Questions Arise as Residential Investment in GDP Hits Softest Growth Since 2Q11
Friday, November 3, 2017 by Zelman & Associates
Filed under: macro housing
Last week, the Bureau of Economic Analysis (BEA) released its preliminary estimate of 3Q17 GDP growth. As measured directly, investment in residential structures is on pace to average approximately $730 billion this year, accounting for almost 4% of economic activity.
According to the government, 3Q17 residential investment increased just 5% year over year in nominal terms, only modestly ahead of a 4% increase for the overall economy. For residential investment, the absolute level of growth and the differential versus overall GDP was the softest since 2Q11. Year to date, 6% growth in residential investment across the four major subcategories was as follows: single-family new construction up 9%; brokers’ commissions, driven largely by existing home closings, up 7%; multi-family new construction up 4%; and structural home improvements up 3%. As we will detail further below, we believe the government is understating growth in all four areas.

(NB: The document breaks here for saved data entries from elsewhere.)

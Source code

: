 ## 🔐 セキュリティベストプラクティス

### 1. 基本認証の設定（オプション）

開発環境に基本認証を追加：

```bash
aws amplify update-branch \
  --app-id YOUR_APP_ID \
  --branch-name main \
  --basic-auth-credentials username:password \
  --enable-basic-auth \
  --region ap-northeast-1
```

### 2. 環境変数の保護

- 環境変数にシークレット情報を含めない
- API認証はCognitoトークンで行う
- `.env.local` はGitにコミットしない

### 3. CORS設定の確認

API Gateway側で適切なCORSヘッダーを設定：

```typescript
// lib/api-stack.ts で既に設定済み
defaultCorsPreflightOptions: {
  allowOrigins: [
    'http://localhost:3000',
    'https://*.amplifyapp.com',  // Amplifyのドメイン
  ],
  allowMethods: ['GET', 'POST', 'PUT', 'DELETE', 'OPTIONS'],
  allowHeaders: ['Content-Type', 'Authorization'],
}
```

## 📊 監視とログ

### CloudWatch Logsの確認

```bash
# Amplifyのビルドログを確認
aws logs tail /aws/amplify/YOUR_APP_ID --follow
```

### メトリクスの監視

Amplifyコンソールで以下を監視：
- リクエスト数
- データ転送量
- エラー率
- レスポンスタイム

For single-family new construction, we note that starts, units under construction and completions have all increased 8-9% thus far in 2017. Assuming a modest offset from average square footage with a shift toward entry-level product and a conservative 4% increase in construction costs, would suggest that year-to-date growth should be closer to 12% than 9%.
For multi-family, while starts are down 8% thus far this year, units under construction (up 8%) and completions (up 15%) remain higher than the prior year with rising construction costs also compounding those unit measures. As such, our bottoms-up estimate of investment in new multi-family construction is closer to 8% than 4% by the government.

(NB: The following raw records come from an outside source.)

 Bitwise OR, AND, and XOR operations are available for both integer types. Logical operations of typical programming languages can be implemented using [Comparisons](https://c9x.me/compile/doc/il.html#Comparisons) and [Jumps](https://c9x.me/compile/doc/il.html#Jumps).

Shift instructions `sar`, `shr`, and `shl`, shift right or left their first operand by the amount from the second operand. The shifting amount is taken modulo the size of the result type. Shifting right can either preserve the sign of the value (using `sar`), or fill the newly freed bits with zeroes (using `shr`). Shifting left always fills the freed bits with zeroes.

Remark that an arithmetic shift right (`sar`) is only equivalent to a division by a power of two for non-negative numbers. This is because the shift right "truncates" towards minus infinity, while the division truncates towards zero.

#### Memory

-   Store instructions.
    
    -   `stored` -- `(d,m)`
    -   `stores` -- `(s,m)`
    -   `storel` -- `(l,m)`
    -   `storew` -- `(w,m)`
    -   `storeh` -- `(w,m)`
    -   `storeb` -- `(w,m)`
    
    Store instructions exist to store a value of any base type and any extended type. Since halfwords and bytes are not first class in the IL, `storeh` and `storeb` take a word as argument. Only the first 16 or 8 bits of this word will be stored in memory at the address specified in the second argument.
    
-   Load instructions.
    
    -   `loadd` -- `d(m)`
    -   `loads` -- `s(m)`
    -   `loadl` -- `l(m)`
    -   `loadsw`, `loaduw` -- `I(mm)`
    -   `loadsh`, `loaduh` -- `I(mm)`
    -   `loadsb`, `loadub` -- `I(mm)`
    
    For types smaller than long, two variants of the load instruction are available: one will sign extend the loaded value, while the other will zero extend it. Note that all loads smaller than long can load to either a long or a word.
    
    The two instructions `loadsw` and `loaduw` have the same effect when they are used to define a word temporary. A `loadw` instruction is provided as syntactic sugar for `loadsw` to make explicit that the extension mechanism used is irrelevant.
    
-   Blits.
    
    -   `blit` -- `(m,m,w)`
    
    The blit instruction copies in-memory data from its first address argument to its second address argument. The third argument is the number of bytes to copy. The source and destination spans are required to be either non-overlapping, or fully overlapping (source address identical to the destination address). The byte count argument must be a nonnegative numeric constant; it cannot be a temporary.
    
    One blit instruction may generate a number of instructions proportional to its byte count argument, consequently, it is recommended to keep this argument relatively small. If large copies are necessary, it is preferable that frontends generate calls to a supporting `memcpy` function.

Lastly, based on our proprietary monthly survey of building products manufacturers and distributors, results from home improvement retailers such as Ace Hardware, Lowe’s and The Home Depot, and other publicly-available data, we estimate that overall home improvement expenditures have increased approximately 5% thus far in 2017. This compares to sub-3% growth estimated by the BEA, which is even more peculiar given that the government is attempting to track bigger-ticket structural improvements that tend to outperform at this point in the cycle.
Although our roll-up of existing home closings and price, which drives brokers’ commissions, implies slightly higher growth (8%) than the BEA data (7%), the variance is relatively small. All told, when we aggregate our bottoms-up analysis across the four primary components of residential investment, we believe that year-to-date underlying spending is expanding approximately 8% versus the 6% reported by the BEA. Furthermore, the delta has widened through the year, with our growth estimate consistent at 8-9% for the three quarters while the government’s measure has decelerated from 7% in 1Q17 to 5% in 3Q17.
Assuming our analysis is a better reflection of residential investment spending and the year posted 8% growth, it is still certainly not heroic, but it would have a chance at reaching the 9% growth posted in 2016 and remains underpinned by double-digit growth in single-family new construction where inventory constraints are most pronounced.